Renamed SpeechRecognizerImpl to SpeechRecognizer and fixed some comments in the speech code.

BUG=116954 TEST=none Review URL: https://chromiumcodereview.appspot.com/10661053 git-svn-id: svn://svn.chromium.org/chrome/trunk/src@144435 0039d316-1c4b-4281-b951-d872f2087c98
author: primiano@chromium.org <primiano@chromium.org@0039d316-1c4b-4281-b951-d872f2087c98> 2012-06-27 10:56:45 +0000
committer: primiano@chromium.org <primiano@chromium.org@0039d316-1c4b-4281-b951-d872f2087c98> 2012-06-27 10:56:45 +0000
commit: c91bb26fa85807df212657eb025c2c69be100b9f (patch)
tree: 8c9bcf7070b8d64a3c1b3118525f35dc296993fc /content/browser/speech/speech_recognizer.h
parent: 62a16d8b66f5660a45320708aac90ea2c0b88584 (diff)
download: chromium_src-c91bb26fa85807df212657eb025c2c69be100b9f.zip
chromium_src-c91bb26fa85807df212657eb025c2c69be100b9f.tar.gz
chromium_src-c91bb26fa85807df212657eb025c2c69be100b9f.tar.bz2
1 files changed, 162 insertions, 0 deletions
diff --git a/content/browser/speech/speech_recognizer.h b/content/browser/speech/speech_recognizer.h
new file mode 100644
index 0000000..c523f27
--- /dev/null
+++ b/content/browser/speech/speech_recognizer.h
@@ -0,0 +1,162 @@
+// Copyright (c) 2012 The Chromium Authors.

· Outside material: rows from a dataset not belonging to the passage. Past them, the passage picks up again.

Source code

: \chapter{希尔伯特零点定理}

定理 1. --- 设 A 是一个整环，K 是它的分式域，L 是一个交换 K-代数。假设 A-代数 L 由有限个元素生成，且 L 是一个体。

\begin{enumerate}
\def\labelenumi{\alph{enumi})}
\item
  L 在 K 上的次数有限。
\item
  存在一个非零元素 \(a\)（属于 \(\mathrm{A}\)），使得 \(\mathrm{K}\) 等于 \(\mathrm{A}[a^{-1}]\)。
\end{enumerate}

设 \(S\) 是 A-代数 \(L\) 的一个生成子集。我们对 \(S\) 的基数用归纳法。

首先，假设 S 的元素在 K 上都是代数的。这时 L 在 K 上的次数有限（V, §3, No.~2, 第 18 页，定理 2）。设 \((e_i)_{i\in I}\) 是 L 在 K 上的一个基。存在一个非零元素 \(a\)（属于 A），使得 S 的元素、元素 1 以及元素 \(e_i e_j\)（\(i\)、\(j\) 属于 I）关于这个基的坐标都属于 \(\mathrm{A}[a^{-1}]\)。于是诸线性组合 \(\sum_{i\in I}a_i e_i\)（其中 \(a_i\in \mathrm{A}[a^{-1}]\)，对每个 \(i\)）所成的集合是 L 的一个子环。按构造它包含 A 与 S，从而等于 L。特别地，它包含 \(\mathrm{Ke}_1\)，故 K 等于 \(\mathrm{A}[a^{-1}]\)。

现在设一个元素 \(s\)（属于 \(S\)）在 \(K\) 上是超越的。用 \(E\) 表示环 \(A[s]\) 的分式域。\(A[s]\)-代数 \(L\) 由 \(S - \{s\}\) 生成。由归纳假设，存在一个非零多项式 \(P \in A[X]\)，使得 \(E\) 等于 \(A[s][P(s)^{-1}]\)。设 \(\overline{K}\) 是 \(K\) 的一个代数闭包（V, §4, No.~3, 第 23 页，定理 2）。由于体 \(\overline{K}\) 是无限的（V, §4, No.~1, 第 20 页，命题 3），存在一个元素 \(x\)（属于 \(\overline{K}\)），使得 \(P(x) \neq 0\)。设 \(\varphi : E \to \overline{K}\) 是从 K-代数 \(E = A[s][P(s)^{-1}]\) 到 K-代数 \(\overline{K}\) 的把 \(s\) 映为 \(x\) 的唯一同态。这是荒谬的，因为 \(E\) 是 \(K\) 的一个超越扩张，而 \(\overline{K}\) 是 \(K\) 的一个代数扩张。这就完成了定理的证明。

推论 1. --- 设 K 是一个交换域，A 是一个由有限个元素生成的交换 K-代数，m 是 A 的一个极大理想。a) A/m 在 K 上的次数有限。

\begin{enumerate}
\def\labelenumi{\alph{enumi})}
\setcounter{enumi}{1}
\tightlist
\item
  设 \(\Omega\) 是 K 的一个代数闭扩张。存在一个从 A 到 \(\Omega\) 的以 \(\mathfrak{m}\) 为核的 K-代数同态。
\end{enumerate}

All rights reserved.
+// Use of this source code is governed by a BSD-style license that can be
+// found in the LICENSE file.
+
+#ifndef CONTENT_BROWSER_SPEECH_SPEECH_RECOGNIZER_H_
+#define CONTENT_BROWSER_SPEECH_SPEECH_RECOGNIZER_H_
+#pragma once
+
+#include "base/basictypes.h"
+#include "base/memory/ref_counted.h"
+#include "base/memory/scoped_ptr.h"
+#include "content/browser/speech/endpointer/endpointer.h"
+#include "content/browser/speech/speech_recognition_engine.h"
+#include "content/public/common/speech_recognition_error.h"
+#include "content/public/common/speech_recognition_result.h"
+#include "media/audio/audio_input_controller.h"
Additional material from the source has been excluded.